__Instructions to follow__: Print every record word for word.

(Source data)
^^^^
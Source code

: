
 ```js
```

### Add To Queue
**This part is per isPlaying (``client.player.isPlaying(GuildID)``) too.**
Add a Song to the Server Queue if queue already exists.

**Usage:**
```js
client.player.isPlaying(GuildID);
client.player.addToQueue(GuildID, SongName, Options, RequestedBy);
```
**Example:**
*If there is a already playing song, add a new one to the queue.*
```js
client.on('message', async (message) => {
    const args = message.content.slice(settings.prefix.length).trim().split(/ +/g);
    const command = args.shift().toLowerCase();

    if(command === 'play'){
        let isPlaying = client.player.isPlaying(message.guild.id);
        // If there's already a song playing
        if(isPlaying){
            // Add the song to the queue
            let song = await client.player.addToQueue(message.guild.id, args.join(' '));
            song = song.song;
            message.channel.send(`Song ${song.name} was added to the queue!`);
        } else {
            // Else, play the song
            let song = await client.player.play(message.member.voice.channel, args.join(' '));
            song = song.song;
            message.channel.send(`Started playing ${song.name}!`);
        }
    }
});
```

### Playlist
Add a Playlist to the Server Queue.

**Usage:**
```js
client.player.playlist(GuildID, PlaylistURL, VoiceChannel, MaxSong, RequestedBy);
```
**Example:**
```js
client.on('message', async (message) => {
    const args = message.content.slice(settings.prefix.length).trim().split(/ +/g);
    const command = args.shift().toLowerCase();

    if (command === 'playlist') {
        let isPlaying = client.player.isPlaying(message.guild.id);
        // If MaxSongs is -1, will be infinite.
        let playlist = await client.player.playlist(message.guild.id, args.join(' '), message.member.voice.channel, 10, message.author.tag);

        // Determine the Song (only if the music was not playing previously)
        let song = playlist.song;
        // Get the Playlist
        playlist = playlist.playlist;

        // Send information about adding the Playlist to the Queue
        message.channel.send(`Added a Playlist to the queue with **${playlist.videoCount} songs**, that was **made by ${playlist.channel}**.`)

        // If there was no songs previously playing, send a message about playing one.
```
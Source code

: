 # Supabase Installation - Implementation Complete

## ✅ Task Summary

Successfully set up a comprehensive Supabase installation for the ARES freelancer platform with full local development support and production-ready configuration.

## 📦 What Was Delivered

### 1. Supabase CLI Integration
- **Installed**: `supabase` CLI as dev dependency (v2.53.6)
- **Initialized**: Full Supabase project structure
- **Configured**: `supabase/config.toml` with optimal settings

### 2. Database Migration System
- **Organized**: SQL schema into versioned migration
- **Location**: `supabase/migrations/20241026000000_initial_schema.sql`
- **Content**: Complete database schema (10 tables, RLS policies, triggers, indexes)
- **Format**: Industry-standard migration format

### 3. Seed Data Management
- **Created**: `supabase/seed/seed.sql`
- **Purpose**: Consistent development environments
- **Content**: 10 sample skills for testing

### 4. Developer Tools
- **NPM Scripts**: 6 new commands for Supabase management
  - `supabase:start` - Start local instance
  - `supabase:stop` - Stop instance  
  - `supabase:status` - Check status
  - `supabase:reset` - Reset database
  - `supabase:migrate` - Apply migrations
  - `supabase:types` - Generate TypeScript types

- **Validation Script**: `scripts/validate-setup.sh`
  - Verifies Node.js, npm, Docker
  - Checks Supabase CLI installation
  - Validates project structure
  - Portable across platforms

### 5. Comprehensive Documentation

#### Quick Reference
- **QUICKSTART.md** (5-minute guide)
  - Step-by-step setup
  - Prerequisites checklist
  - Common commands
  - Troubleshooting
^^^^
__Solution__:
Source code

:
 ```js
```

### Add To Queue
**This part is per isPlaying (``client.player.isPlaying(GuildID)``) too.**
Add a Song to the Server Queue if queue already exists.

**Usage:**
```js
client.player.isPlaying(GuildID);
client.player.addToQueue(GuildID, SongName, Options, RequestedBy);
```
**Example:**
*If there is a already playing song, add a new one to the queue.*
```js
client.on('message', async (message) => {
    const args = message.content.slice(settings.prefix.length).trim().split(/ +/g);
    const command = args.shift().toLowerCase();

    if(command === 'play'){
        let isPlaying = client.player.isPlaying(message.guild.id);
        // If there's already a song playing
        if(isPlaying){
            // Add the song to the queue
            let song = await client.player.addToQueue(message.guild.id, args.join(' '));
            song = song.song;
            message.channel.send(`Song ${song.name} was added to the queue!`);
        } else {
            // Else, play the song
            let song = await client.player.play(message.member.voice.channel, args.join(' '));
            song = song.song;
            message.channel.send(`Started playing ${song.name}!`);
        }
    }
});
```

### Playlist
Add a Playlist to the Server Queue.

**Usage:**
```js
client.player.playlist(GuildID, PlaylistURL, VoiceChannel, MaxSong, RequestedBy);
```
**Example:**
```js
client.on('message', async (message) => {
    const args = message.content.slice(settings.prefix.length).trim().split(/ +/g);
    const command = args.shift().toLowerCase();

    if (command === 'playlist') {
        let isPlaying = client.player.isPlaying(message.guild.id);
        // If MaxSongs is -1, will be infinite.
        let playlist = await client.player.playlist(message.guild.id, args.join(' '), message.member.voice.channel, 10, message.author.tag);

        // Determine the Song (only if the music was not playing previously)
        let song = playlist.song;
        // Get the Playlist
        playlist = playlist.playlist;

        // Send information about adding the Playlist to the Queue
        message.channel.send(`Added a Playlist to the queue with **${playlist.videoCount} songs**, that was **made by ${playlist.channel}**.`)

        // If there was no songs previously playing, send a message about playing one.
```
Source code

: # Supabase Installation - Implementation Complete

## ✅ Task Summary

Successfully set up a comprehensive Supabase installation for the ARES freelancer platform with full local development support and production-ready configuration.

## 📦 What Was Delivered

### 1. Supabase CLI Integration
- **Installed**: `supabase` CLI as dev dependency (v2.53.6)
- **Initialized**: Full Supabase project structure
- **Configured**: `supabase/config.toml` with optimal settings

### 2. Database Migration System
- **Organized**: SQL schema into versioned migration
- **Location**: `supabase/migrations/20241026000000_initial_schema.sql`
- **Content**: Complete database schema (10 tables, RLS policies, triggers, indexes)
- **Format**: Industry-standard migration format

### 3. Seed Data Management
- **Created**: `supabase/seed/seed.sql`
- **Purpose**: Consistent development environments
- **Content**: 10 sample skills for testing

### 4. Developer Tools
- **NPM Scripts**: 6 new commands for Supabase management
  - `supabase:start` - Start local instance
  - `supabase:stop` - Stop instance  
  - `supabase:status` - Check status
  - `supabase:reset` - Reset database
  - `supabase:migrate` - Apply migrations
  - `supabase:types` - Generate TypeScript types

- **Validation Script**: `scripts/validate-setup.sh`
  - Verifies Node.js, npm, Docker
  - Checks Supabase CLI installation
  - Validates project structure
  - Portable across platforms

### 5. Comprehensive Documentation

#### Quick Reference
- **QUICKSTART.md** (5-minute guide)
  - Step-by-step setup
  - Prerequisites checklist
  - Common commands
  - Troubleshooting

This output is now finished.